DIRECTIONS FOR THIS TASK — All entries below are to be duplicated verbatim.

EXCERPTED DATA —

- - -

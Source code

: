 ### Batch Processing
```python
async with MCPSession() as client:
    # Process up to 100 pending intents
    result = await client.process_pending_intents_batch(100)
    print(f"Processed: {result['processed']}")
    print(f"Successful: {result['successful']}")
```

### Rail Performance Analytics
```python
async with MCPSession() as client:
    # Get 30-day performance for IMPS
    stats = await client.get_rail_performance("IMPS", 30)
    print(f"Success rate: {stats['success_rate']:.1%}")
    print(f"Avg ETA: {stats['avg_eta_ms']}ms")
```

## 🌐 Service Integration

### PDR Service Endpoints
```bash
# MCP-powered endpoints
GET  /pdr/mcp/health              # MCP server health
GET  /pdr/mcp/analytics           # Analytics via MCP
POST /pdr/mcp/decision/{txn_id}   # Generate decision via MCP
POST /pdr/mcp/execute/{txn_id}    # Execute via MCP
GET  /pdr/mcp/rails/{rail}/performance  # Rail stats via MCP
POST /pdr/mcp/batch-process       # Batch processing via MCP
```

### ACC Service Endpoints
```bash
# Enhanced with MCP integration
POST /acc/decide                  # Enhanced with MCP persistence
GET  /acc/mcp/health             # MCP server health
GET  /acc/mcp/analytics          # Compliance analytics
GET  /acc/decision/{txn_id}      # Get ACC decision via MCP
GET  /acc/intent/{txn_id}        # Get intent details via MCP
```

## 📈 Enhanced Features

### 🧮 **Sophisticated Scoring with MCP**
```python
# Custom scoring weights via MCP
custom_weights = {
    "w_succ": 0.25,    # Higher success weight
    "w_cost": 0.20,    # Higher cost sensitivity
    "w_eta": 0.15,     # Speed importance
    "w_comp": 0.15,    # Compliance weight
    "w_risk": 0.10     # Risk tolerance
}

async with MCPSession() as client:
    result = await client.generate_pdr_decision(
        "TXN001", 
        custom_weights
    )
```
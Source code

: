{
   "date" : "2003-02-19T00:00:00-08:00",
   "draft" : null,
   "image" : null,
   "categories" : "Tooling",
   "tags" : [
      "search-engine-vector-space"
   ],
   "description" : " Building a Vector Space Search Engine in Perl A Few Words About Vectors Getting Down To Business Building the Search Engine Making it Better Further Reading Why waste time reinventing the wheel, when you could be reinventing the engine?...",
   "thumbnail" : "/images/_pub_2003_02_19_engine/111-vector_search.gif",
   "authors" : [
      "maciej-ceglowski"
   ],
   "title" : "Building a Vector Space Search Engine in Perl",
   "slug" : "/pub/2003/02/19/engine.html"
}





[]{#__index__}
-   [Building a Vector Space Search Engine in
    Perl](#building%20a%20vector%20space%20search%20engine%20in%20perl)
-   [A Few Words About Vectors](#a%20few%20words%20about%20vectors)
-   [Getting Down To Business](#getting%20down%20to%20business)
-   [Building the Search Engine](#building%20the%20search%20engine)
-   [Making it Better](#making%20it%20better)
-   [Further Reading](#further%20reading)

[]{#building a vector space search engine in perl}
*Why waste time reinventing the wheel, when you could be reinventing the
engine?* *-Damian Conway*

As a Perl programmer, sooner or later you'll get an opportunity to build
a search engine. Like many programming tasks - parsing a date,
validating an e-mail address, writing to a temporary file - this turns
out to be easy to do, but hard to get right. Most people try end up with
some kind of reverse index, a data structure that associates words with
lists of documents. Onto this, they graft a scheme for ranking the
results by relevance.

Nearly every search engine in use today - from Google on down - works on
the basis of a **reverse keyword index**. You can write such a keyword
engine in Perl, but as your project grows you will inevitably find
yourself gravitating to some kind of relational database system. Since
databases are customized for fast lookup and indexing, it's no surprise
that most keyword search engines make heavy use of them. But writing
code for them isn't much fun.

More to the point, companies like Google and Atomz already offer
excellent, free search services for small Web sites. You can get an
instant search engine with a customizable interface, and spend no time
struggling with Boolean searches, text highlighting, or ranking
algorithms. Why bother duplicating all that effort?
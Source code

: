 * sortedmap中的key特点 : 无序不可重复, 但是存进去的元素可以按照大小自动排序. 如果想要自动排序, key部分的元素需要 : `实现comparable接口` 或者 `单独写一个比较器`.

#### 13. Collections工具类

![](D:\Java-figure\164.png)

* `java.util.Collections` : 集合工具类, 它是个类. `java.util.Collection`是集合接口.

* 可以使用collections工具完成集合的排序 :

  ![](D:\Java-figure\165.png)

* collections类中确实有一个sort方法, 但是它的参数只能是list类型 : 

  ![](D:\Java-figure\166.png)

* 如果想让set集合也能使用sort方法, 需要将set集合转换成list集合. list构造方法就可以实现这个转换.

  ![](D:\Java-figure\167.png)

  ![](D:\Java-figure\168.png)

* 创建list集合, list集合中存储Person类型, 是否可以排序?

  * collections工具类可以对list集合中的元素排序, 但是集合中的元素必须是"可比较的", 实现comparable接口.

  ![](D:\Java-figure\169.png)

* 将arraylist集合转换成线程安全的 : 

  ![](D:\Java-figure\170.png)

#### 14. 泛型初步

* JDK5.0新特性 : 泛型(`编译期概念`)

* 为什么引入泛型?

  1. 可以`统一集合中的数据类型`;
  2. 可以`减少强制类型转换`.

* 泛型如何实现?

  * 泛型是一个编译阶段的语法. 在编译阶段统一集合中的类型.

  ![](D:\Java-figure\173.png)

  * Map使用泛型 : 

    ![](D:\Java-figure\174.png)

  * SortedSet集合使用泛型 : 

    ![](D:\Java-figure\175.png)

- - -

EXERCISE RESULT —
Source code

: ### Batch Processing
```python
async with MCPSession() as client:
    # Process up to 100 pending intents
    result = await client.process_pending_intents_batch(100)
    print(f"Processed: {result['processed']}")
    print(f"Successful: {result['successful']}")
```

### Rail Performance Analytics
```python
async with MCPSession() as client:
    # Get 30-day performance for IMPS
    stats = await client.get_rail_performance("IMPS", 30)
    print(f"Success rate: {stats['success_rate']:.1%}")
    print(f"Avg ETA: {stats['avg_eta_ms']}ms")
```

## 🌐 Service Integration

### PDR Service Endpoints
```bash
# MCP-powered endpoints
GET  /pdr/mcp/health              # MCP server health
GET  /pdr/mcp/analytics           # Analytics via MCP
POST /pdr/mcp/decision/{txn_id}   # Generate decision via MCP
POST /pdr/mcp/execute/{txn_id}    # Execute via MCP
GET  /pdr/mcp/rails/{rail}/performance  # Rail stats via MCP
POST /pdr/mcp/batch-process       # Batch processing via MCP
```

### ACC Service Endpoints
```bash
# Enhanced with MCP integration
POST /acc/decide                  # Enhanced with MCP persistence
GET  /acc/mcp/health             # MCP server health
GET  /acc/mcp/analytics          # Compliance analytics
GET  /acc/decision/{txn_id}      # Get ACC decision via MCP
GET  /acc/intent/{txn_id}        # Get intent details via MCP
```

## 📈 Enhanced Features

### 🧮 **Sophisticated Scoring with MCP**
```python
# Custom scoring weights via MCP
custom_weights = {
    "w_succ": 0.25,    # Higher success weight
    "w_cost": 0.20,    # Higher cost sensitivity
    "w_eta": 0.15,     # Speed importance
    "w_comp": 0.15,    # Compliance weight
    "w_risk": 0.10     # Risk tolerance
}

async with MCPSession() as client:
    result = await client.generate_pdr_decision(
        "TXN001", 
        custom_weights
    )
```
Source code

:{
   "date" : "2003-02-19T00:00:00-08:00",
   "draft" : null,
   "image" : null,
   "categories" : "Tooling",
   "tags" : [
      "search-engine-vector-space"
   ],
   "description" : " Building a Vector Space Search Engine in Perl A Few Words About Vectors Getting Down To Business Building the Search Engine Making it Better Further Reading Why waste time reinventing the wheel, when you could be reinventing the engine?...",
   "thumbnail" : "/images/_pub_2003_02_19_engine/111-vector_search.gif",
   "authors" : [
      "maciej-ceglowski"
   ],
   "title" : "Building a Vector Space Search Engine in Perl",
   "slug" : "/pub/2003/02/19/engine.html"
}





[]{#__index__}
-   [Building a Vector Space Search Engine in
    Perl](#building%20a%20vector%20space%20search%20engine%20in%20perl)
-   [A Few Words About Vectors](#a%20few%20words%20about%20vectors)
-   [Getting Down To Business](#getting%20down%20to%20business)
-   [Building the Search Engine](#building%20the%20search%20engine)
-   [Making it Better](#making%20it%20better)
-   [Further Reading](#further%20reading)

[]{#building a vector space search engine in perl}
*Why waste time reinventing the wheel, when you could be reinventing the
engine?* *-Damian Conway*

As a Perl programmer, sooner or later you'll get an opportunity to build
a search engine. Like many programming tasks - parsing a date,
validating an e-mail address, writing to a temporary file - this turns
out to be easy to do, but hard to get right. Most people try end up with
some kind of reverse index, a data structure that associates words with
lists of documents. Onto this, they graft a scheme for ranking the
results by relevance.

Nearly every search engine in use today - from Google on down - works on
the basis of a **reverse keyword index**. You can write such a keyword
engine in Perl, but as your project grows you will inevitably find
yourself gravitating to some kind of relational database system. Since
databases are customized for fast lookup and indexing, it's no surprise
that most keyword search engines make heavy use of them. But writing
code for them isn't much fun.

More to the point, companies like Google and Atomz already offer
excellent, free search services for small Web sites. You can get an
instant search engine with a customizable interface, and spend no time
struggling with Boolean searches, text highlighting, or ranking
algorithms. Why bother duplicating all that effort?
Source code

: * sortedmap中的key特点 : 无序不可重复, 但是存进去的元素可以按照大小自动排序. 如果想要自动排序, key部分的元素需要 : `实现comparable接口` 或者 `单独写一个比较器`.

#### 13. Collections工具类

![](D:\Java-figure\164.png)

* `java.util.Collections` : 集合工具类, 它是个类. `java.util.Collection`是集合接口.

* 可以使用collections工具完成集合的排序 :

  ![](D:\Java-figure\165.png)

* collections类中确实有一个sort方法, 但是它的参数只能是list类型 : 

  ![](D:\Java-figure\166.png)

* 如果想让set集合也能使用sort方法, 需要将set集合转换成list集合. list构造方法就可以实现这个转换.

  ![](D:\Java-figure\167.png)

  ![](D:\Java-figure\168.png)

* 创建list集合, list集合中存储Person类型, 是否可以排序?

  * collections工具类可以对list集合中的元素排序, 但是集合中的元素必须是"可比较的", 实现comparable接口.

  ![](D:\Java-figure\169.png)

* 将arraylist集合转换成线程安全的 : 

  ![](D:\Java-figure\170.png)

#### 14. 泛型初步

* JDK5.0新特性 : 泛型(`编译期概念`)

* 为什么引入泛型?

  1. 可以`统一集合中的数据类型`;
  2. 可以`减少强制类型转换`.

* 泛型如何实现?

  * 泛型是一个编译阶段的语法. 在编译阶段统一集合中的类型.

  ![](D:\Java-figure\173.png)

  * Map使用泛型 : 

    ![](D:\Java-figure\174.png)

  * SortedSet集合使用泛型 : 

    ![](D:\Java-figure\175.png)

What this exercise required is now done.